Repeat exactly, please, the opening lines of the data below, through and including the line where "ビールカテゴリの合計CM接触" sits.

(Saved data entries)
━━━━━━

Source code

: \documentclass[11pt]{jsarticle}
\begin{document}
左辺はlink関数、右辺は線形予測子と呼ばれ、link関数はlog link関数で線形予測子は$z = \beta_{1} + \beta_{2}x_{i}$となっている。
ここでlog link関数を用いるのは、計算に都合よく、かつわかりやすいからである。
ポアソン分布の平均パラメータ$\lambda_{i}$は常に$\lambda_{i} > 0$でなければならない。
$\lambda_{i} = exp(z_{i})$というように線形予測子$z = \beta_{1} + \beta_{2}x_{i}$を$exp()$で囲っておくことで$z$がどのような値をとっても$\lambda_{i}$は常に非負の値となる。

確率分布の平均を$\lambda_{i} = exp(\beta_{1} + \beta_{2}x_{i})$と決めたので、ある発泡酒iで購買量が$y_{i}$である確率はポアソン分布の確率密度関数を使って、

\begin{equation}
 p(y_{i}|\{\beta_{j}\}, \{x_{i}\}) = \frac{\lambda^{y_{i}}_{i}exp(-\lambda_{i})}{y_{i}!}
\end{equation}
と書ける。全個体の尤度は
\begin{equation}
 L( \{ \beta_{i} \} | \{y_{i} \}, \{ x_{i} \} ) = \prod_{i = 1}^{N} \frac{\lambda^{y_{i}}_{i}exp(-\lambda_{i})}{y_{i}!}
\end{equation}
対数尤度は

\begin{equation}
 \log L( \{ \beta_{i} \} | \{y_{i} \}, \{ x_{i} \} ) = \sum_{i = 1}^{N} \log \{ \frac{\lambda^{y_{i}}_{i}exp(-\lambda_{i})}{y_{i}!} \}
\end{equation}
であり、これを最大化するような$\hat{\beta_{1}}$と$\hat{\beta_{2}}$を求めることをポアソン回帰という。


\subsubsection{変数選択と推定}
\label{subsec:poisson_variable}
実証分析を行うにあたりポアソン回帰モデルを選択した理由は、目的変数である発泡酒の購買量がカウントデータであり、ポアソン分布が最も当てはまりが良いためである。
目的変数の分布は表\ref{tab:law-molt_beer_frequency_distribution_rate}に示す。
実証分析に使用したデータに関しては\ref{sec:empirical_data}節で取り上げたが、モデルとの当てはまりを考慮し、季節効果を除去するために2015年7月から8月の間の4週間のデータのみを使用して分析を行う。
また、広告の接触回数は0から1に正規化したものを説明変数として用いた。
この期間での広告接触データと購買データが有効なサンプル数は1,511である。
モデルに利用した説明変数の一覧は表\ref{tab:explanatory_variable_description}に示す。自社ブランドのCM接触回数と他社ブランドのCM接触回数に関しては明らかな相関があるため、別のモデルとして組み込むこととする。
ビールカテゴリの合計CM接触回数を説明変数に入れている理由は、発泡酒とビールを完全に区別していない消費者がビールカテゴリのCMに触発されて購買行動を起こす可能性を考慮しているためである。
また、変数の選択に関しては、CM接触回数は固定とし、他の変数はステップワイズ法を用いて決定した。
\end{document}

━━━━━━

## ANSWER AREA
Source code

: \documentclass[11pt]{jsarticle}
\begin{document}
左辺はlink関数、右辺は線形予測子と呼ばれ、link関数はlog link関数で線形予測子は$z = \beta_{1} + \beta_{2}x_{i}$となっている。
ここでlog link関数を用いるのは、計算に都合よく、かつわかりやすいからである。
ポアソン分布の平均パラメータ$\lambda_{i}$は常に$\lambda_{i} > 0$でなければならない。
$\lambda_{i} = exp(z_{i})$というように線形予測子$z = \beta_{1} + \beta_{2}x_{i}$を$exp()$で囲っておくことで$z$がどのような値をとっても$\lambda_{i}$は常に非負の値となる。

確率分布の平均を$\lambda_{i} = exp(\beta_{1} + \beta_{2}x_{i})$と決めたので、ある発泡酒iで購買量が$y_{i}$である確率はポアソン分布の確率密度関数を使って、

\begin{equation}
 p(y_{i}|\{\beta_{j}\}, \{x_{i}\}) = \frac{\lambda^{y_{i}}_{i}exp(-\lambda_{i})}{y_{i}!}
\end{equation}
と書ける。全個体の尤度は
\begin{equation}
 L( \{ \beta_{i} \} | \{y_{i} \}, \{ x_{i} \} ) = \prod_{i = 1}^{N} \frac{\lambda^{y_{i}}_{i}exp(-\lambda_{i})}{y_{i}!}
\end{equation}
対数尤度は

\begin{equation}
 \log L( \{ \beta_{i} \} | \{y_{i} \}, \{ x_{i} \} ) = \sum_{i = 1}^{N} \log \{ \frac{\lambda^{y_{i}}_{i}exp(-\lambda_{i})}{y_{i}!} \}
\end{equation}
であり、これを最大化するような$\hat{\beta_{1}}$と$\hat{\beta_{2}}$を求めることをポアソン回帰という。


\subsubsection{変数選択と推定}
\label{subsec:poisson_variable}
実証分析を行うにあたりポアソン回帰モデルを選択した理由は、目的変数である発泡酒の購買量がカウントデータであり、ポアソン分布が最も当てはまりが良いためである。
目的変数の分布は表\ref{tab:law-molt_beer_frequency_distribution_rate}に示す。
実証分析に使用したデータに関しては\ref{sec:empirical_data}節で取り上げたが、モデルとの当てはまりを考慮し、季節効果を除去するために2015年7月から8月の間の4週間のデータのみを使用して分析を行う。
また、広告の接触回数は0から1に正規化したものを説明変数として用いた。
この期間での広告接触データと購買データが有効なサンプル数は1,511である。
モデルに利用した説明変数の一覧は表\ref{tab:explanatory_variable_description}に示す。自社ブランドのCM接触回数と他社ブランドのCM接触回数に関しては明らかな相関があるため、別のモデルとして組み込むこととする。
ビールカテゴリの合計CM接触回数を説明変数に入れている理由は、発泡酒とビールを完全に区別していない消費者がビールカテゴリのCMに触発されて購買行動を起こす可能性を考慮しているためである。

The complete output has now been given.